- **Exercise aim**
The answer must be every line from the listing that holds the string "Apple".

══════════════════════════════

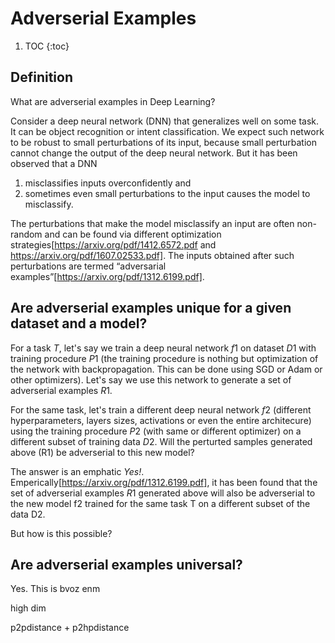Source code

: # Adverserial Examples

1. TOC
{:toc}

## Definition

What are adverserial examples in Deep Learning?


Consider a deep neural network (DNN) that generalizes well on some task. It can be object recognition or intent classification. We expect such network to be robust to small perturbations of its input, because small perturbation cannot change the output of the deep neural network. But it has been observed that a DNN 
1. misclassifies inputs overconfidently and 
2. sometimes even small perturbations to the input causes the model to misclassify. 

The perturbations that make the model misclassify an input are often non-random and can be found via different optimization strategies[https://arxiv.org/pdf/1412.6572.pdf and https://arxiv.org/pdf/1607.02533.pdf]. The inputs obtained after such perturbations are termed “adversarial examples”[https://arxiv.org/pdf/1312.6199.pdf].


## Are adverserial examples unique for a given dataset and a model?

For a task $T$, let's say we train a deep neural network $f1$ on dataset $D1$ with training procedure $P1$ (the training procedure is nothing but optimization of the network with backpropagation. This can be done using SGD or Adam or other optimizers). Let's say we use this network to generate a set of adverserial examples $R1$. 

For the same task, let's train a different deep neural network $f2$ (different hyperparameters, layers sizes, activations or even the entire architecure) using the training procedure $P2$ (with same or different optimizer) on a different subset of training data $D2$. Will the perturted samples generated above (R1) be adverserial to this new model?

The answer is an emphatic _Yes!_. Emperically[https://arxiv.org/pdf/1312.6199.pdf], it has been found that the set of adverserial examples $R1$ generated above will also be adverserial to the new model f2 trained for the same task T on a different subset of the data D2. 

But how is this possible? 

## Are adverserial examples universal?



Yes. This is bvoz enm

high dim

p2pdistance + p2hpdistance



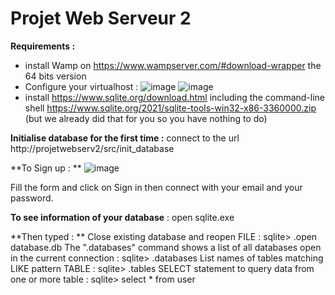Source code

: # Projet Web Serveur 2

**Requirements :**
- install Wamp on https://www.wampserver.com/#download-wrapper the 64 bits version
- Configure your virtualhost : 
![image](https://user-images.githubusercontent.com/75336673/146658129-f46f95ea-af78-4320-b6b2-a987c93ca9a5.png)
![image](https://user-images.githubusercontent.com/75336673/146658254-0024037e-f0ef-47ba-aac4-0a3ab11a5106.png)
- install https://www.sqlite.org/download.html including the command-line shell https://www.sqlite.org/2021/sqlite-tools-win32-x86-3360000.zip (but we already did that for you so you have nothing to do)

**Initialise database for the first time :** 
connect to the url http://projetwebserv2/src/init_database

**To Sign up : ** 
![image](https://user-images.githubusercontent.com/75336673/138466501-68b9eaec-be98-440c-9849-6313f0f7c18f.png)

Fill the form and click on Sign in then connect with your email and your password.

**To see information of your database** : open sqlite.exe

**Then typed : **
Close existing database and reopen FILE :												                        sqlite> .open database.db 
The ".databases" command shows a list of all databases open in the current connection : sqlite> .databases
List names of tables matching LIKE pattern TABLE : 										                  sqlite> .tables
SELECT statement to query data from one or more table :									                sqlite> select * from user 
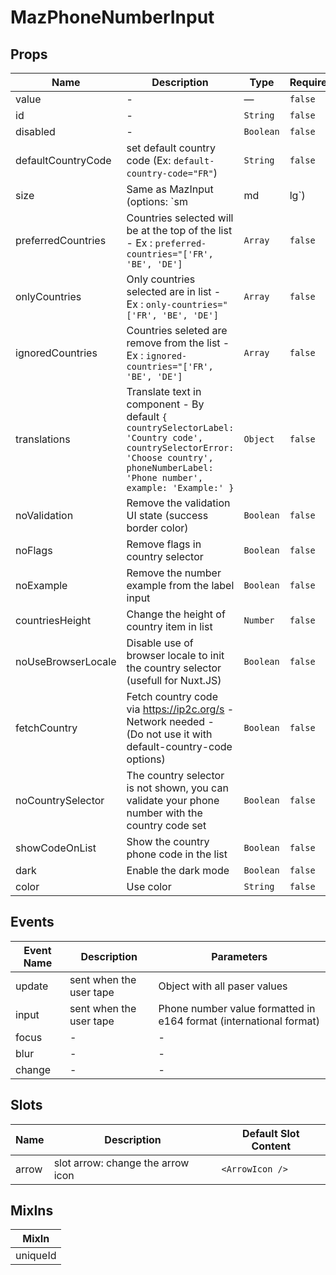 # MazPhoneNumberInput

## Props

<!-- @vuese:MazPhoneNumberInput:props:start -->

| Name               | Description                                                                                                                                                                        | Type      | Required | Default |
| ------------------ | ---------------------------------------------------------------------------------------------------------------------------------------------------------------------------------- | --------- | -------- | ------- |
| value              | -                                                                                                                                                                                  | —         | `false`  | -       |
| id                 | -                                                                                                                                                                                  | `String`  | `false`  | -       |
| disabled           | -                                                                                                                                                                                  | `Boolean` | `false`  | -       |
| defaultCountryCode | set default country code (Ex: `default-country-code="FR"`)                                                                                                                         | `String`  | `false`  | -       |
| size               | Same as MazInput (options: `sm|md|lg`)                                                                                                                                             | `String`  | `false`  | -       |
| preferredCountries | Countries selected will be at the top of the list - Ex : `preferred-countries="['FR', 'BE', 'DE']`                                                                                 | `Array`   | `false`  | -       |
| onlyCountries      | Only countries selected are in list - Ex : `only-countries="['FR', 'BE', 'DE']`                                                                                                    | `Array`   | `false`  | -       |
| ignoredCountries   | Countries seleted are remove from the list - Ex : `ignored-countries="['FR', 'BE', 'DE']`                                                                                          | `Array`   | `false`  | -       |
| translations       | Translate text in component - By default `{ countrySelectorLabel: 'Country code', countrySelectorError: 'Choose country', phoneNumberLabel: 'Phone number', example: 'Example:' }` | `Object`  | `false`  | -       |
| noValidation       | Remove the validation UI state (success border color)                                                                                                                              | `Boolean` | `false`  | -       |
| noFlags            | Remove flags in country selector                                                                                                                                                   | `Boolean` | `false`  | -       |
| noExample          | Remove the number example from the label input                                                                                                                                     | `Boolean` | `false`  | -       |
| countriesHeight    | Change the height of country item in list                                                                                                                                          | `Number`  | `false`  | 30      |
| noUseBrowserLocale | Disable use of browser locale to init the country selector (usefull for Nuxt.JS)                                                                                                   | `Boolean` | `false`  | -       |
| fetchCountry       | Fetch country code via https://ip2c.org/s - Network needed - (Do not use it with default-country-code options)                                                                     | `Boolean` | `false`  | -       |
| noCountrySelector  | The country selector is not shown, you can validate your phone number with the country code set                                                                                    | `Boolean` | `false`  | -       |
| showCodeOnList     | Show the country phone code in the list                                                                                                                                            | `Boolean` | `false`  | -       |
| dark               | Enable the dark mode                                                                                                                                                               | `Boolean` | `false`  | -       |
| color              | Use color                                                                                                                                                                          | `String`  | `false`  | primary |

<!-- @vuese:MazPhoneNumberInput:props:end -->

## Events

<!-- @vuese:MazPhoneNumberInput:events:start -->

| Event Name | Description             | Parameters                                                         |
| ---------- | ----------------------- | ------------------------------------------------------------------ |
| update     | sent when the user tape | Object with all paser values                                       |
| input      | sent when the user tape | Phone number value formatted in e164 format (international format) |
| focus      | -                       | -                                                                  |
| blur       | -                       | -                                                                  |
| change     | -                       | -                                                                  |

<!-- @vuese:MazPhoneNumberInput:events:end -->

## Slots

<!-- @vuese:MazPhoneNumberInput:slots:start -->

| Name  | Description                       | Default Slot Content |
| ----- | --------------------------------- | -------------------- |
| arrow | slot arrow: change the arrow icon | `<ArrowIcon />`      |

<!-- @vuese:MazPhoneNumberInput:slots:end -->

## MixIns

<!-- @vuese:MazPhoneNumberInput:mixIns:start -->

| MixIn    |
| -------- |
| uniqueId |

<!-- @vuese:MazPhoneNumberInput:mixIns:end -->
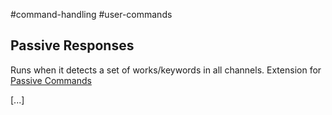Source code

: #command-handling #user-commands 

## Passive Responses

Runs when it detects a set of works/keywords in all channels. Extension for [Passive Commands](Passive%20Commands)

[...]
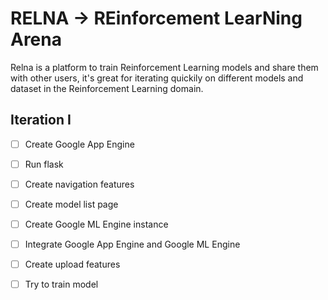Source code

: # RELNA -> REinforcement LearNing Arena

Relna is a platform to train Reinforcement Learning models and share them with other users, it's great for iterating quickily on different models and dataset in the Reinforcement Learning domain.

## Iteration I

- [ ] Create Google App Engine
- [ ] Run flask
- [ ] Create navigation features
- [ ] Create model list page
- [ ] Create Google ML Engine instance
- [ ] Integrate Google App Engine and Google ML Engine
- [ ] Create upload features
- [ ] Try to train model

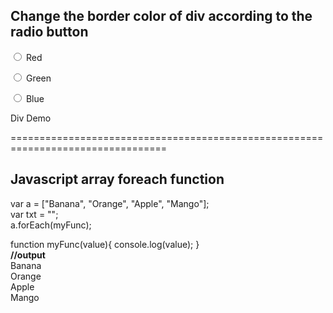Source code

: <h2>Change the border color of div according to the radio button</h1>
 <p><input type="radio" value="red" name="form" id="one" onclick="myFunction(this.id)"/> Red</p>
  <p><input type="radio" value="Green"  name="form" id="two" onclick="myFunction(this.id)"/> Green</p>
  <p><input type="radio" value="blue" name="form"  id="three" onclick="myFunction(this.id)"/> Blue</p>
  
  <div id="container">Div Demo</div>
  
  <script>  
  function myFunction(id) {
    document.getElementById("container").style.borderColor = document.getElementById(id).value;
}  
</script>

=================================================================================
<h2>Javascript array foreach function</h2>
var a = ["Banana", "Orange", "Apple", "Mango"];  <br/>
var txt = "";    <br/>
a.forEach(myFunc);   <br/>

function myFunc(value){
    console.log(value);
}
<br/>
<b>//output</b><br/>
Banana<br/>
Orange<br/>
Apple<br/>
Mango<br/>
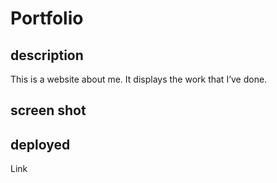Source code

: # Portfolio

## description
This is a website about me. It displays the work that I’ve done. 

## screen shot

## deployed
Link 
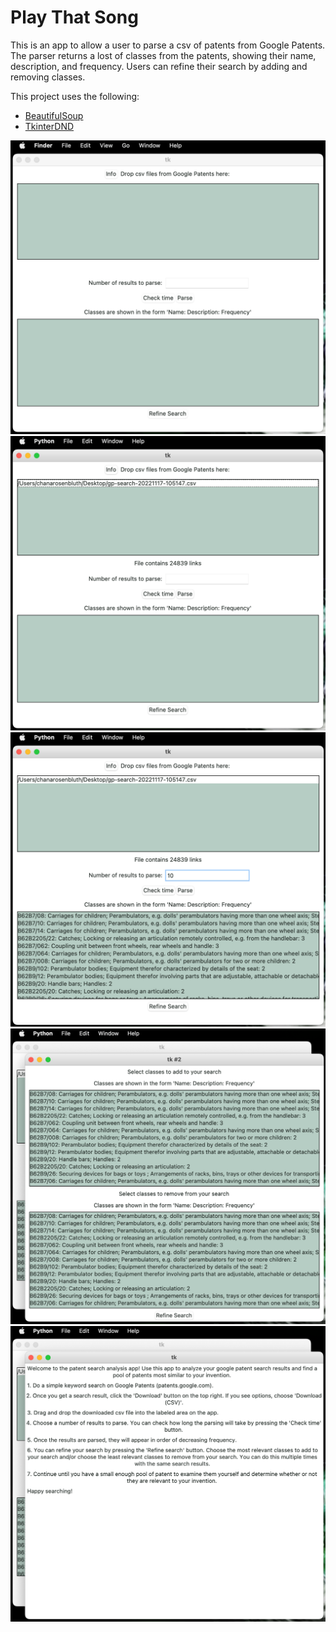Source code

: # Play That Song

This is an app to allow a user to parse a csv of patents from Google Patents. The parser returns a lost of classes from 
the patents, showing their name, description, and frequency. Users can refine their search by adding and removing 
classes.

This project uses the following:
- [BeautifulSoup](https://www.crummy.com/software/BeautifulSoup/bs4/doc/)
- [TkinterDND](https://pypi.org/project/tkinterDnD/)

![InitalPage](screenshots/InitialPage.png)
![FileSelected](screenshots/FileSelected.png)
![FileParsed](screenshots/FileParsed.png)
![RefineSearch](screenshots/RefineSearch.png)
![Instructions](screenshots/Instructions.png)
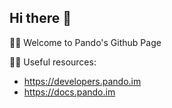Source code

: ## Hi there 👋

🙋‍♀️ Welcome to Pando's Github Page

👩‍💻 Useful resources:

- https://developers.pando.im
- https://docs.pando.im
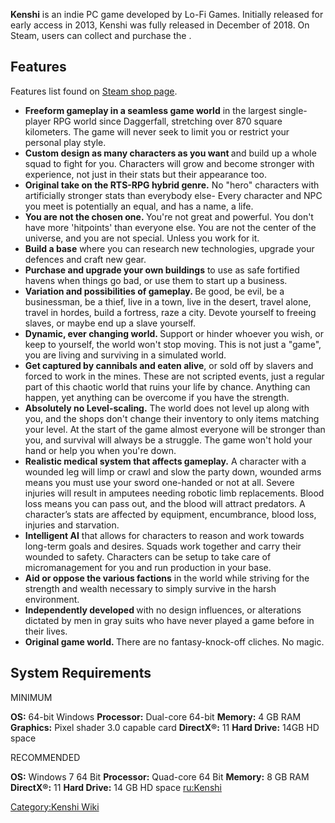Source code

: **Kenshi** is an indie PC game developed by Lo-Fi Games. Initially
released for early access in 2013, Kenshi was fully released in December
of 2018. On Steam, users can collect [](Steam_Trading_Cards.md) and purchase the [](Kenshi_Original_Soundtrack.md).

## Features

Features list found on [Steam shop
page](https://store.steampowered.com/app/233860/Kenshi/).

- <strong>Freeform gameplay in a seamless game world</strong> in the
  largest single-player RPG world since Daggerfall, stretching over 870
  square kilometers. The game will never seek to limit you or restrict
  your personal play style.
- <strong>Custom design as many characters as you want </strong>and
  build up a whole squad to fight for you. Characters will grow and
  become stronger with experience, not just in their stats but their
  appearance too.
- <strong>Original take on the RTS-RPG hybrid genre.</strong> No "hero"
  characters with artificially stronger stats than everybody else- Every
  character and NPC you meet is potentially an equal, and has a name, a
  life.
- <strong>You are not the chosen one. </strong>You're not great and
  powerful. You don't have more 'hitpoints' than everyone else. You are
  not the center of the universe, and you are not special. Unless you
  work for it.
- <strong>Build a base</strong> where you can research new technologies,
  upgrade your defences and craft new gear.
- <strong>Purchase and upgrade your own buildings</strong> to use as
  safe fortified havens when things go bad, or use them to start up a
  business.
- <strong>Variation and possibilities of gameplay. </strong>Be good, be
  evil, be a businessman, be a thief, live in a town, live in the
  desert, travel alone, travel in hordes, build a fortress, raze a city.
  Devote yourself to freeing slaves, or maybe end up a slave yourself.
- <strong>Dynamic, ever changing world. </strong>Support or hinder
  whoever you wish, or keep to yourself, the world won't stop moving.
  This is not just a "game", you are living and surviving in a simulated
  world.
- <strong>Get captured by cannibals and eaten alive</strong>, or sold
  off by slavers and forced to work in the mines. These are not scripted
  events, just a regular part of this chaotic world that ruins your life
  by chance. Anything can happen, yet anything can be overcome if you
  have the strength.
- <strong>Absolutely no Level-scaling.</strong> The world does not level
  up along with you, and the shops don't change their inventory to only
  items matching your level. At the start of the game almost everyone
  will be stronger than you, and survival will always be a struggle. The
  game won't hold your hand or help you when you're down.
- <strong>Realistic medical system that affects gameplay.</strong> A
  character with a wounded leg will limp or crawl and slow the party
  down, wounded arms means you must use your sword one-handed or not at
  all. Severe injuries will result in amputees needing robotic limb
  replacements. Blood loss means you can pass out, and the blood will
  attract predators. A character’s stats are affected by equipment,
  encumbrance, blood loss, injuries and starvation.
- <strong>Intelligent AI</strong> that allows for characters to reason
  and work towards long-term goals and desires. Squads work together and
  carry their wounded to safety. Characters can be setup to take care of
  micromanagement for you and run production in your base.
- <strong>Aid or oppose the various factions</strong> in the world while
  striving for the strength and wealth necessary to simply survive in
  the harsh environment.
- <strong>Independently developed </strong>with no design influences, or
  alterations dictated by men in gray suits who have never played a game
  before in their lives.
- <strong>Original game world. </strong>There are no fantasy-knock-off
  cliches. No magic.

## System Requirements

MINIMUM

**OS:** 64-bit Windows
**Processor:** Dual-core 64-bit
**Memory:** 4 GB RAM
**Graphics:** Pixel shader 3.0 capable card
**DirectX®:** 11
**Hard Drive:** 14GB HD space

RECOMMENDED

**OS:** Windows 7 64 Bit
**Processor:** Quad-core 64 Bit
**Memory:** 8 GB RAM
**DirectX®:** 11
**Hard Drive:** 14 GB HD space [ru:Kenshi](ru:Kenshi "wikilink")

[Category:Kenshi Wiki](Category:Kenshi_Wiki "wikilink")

══════════════════════════════

- **Answer for the task**
var a = ["Banana", "Orange", "Apple", "Mango"];  <br/>
Apple<br/>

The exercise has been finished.